King himself must bear the burden of responsibility of a leader sending his charges out to possibly sacrifice their lives. All the time, he is receiving threats to his safety and that of his family, dealing with blackmail and character assassination and going through a rough patch in his marriage to Coretta Scott King (Carmen Ejogo).
But Selma, like history, is not a One Man Show. King doesn’t just dictate the path for his Southern Christian Leadership Council (SCLC). He has to work with his colleagues in the SCLC and reach out to build a coalition with the local African-American community and other national organizations, chiefly the Student Non-violent Coordinating Committee (SNCC). King is not just another noble face. He’s got to show a canny craftiness as a study in negotiating, a guy who knows when to hold ’em and knows when to fold ’em.
Here’s something else that Selma does extraordinarily well. I’m a history buff who understands that – to relate a historical narrative in 90-120 minutes – filmmakers must compress historical events and compound characters. However, Selma allows us to glimpse the broad canvas by seeing other important figures of the Civil Rights movement – Andrew Young, Ralph Abernathy, Hosea Williams, John Lewis, James Forman, Diane Nash, James Bevel, James Orange and even Malcom X and Bayard Rustin. There are also the white martyrs James Reeb and Viola Liuzzo. And New York Times reporter Roy Reed is there, representing the handful of national newsmen who brought the civil rights struggle into the homes of non-Southern America. As villains, we have not just George Wallace (Tim Roth) but Al Mingo and Sheriff Jim Clark.
And what about the controversial depiction of President Lyndon Johnson (Tom Wilkinson)? The short answer is that Selma’s treatment of LBJ is sometimes factually inaccurate and definitely wrong in tone. I am going to discuss this more fully in another post, probably on Wednesday. But the bottom line is this – see the movie anyway. At its core, the movie is about what happened in Selma and within the leadership of the Civil Rights movement – it generally gets that right.
After seeing Selma, I reflected on the media landscape in 1965 – where every home in America watched the TV news from either CBS, NBC or ABC. The repugnant spectacle of the white mob beating the peaceful demonstrators came into every American living room, including mine. We Americans all saw the same thing. But in today’s media environment, a huge fraction of the country gets it news from Fox News, which would likely twist and minimize the very facts that mobilized a nation in 1965 – and another huge fraction would be watching non-news content and miss the controversy all together.

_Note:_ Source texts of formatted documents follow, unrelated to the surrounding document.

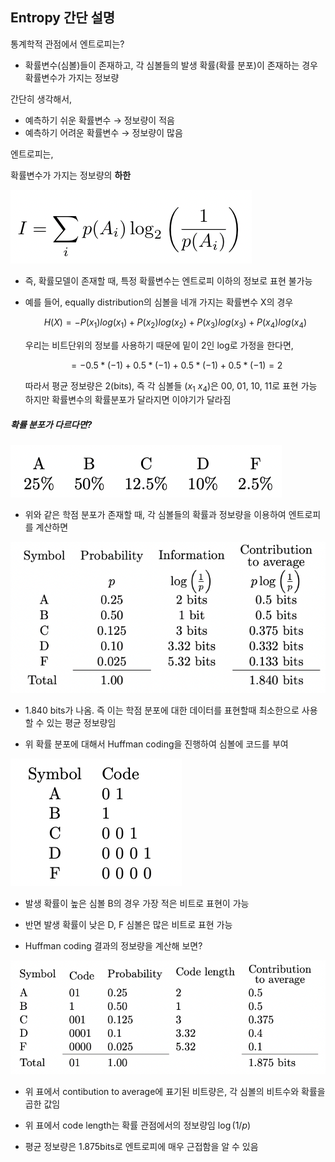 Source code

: ## Entropy 간단 설명

  

통계학적 관점에서 엔트로피는?

-   확률변수(심볼)들이 존재하고, 각 심볼들의 발생 확률(확률 분포)이 존재하는 경우 확률변수가 가지는 정보량

  

간단히 생각해서,

-   예측하기 쉬운 확률변수 → 정보량이 적음
-   예측하기 어려운 확률변수 → 정보량이 많음

  

엔트로피는,

확률변수가 가지는 정보량의 **하한**

  ![image1](fig_1.png)

  

-   즉, 확률모델이 존재할 때, 특정 확률변수는 엔트로피 이하의 정보로 표현 불가능  
    
-   예를 들어, equally distribution의 심볼을 네개 가지는 확률변수 X의 경우  
      
    $$H(X) = - { P(x_1)log(x_1) + P(x_2)log(x_2) + P(x_3)log(x_3) + P(x_4)log(x_4) } $$
      
    우리는 비트단위의 정보를 사용하기 때문에 밑이 2인 log로 가정을 한다면,  
      
    $$ = - { 0.5 * (-1) + 0.5 * (-1) + 0.5 * (-1) + 0.5 * (-1) } = 2 $$
      
    따라서 평균 정보량은 2(bits), 즉 각 심볼들 $(x_1 ~ x_4)$은 00, 01, 10, 11로 표현 가능 하지만 확률변수의 확률분포가 달라지면 이야기가 달라짐

  

##### 확률 분포가 다르다면?

  ![image2](fig_2.png)

-   위와 같은 학점 분포가 존재할 때, 각 심볼들의 확률과 정보량을 이용하여 엔트로피를 계산하면

  ![image3](fig_3.png)

-   1.840 bits가 나옴. 즉 이는 학점 분포에 대한 데이터를 표현할때 최소한으로 사용할 수 있는 평균 정보량임

-   위 확률 분포에 대해서 Huffman coding을 진행하여 심볼에 코드를 부여

  ![image4](fig_4.png)

-   발생 확률이 높은 심볼 B의 경우 가장 적은 비트로 표현이 가능
-   반면 발생 확률이 낮은 D, F 심볼은 많은 비트로 표현 가능

-   Huffman coding 결과의 정보량을 계산해 보면?

  ![image5](fig_5.png)

-   위 표에서 contibution to average에 표기된 비트량은, 각 심볼의 비트수와 확률을 곱한 값임

-   위 표에서 code length는 확률 관점에서의 정보량임 $\log{(1/p)}$

-   평균 정보량은 1.875bits로 엔트로피에 매우 근접함을 알 수 있음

But my most sobering reflection upon leaving the theater was this – right now the Republican Congress and the majority of the US Supreme Court are trying their hardest to emasculate the very Voting Rights Act that was the culmination of the campaign in the movie Selma.
In a uniformly well-acted movie, David Oyelowo deserves special praise for his portrayal of MLK. Oprah Winfrey and veteran character actor Henry G. Sanders are the best of the rest. On a personal note, I relished seeing one of my faves Wendell Pierce (Treme and The Wire) and also up-and-comer Tessa Thompson of Dear White People.
Selma is inspirational, kids should see it and families should discuss it. It’s just outside the Top Ten of my Best Movies of 2014.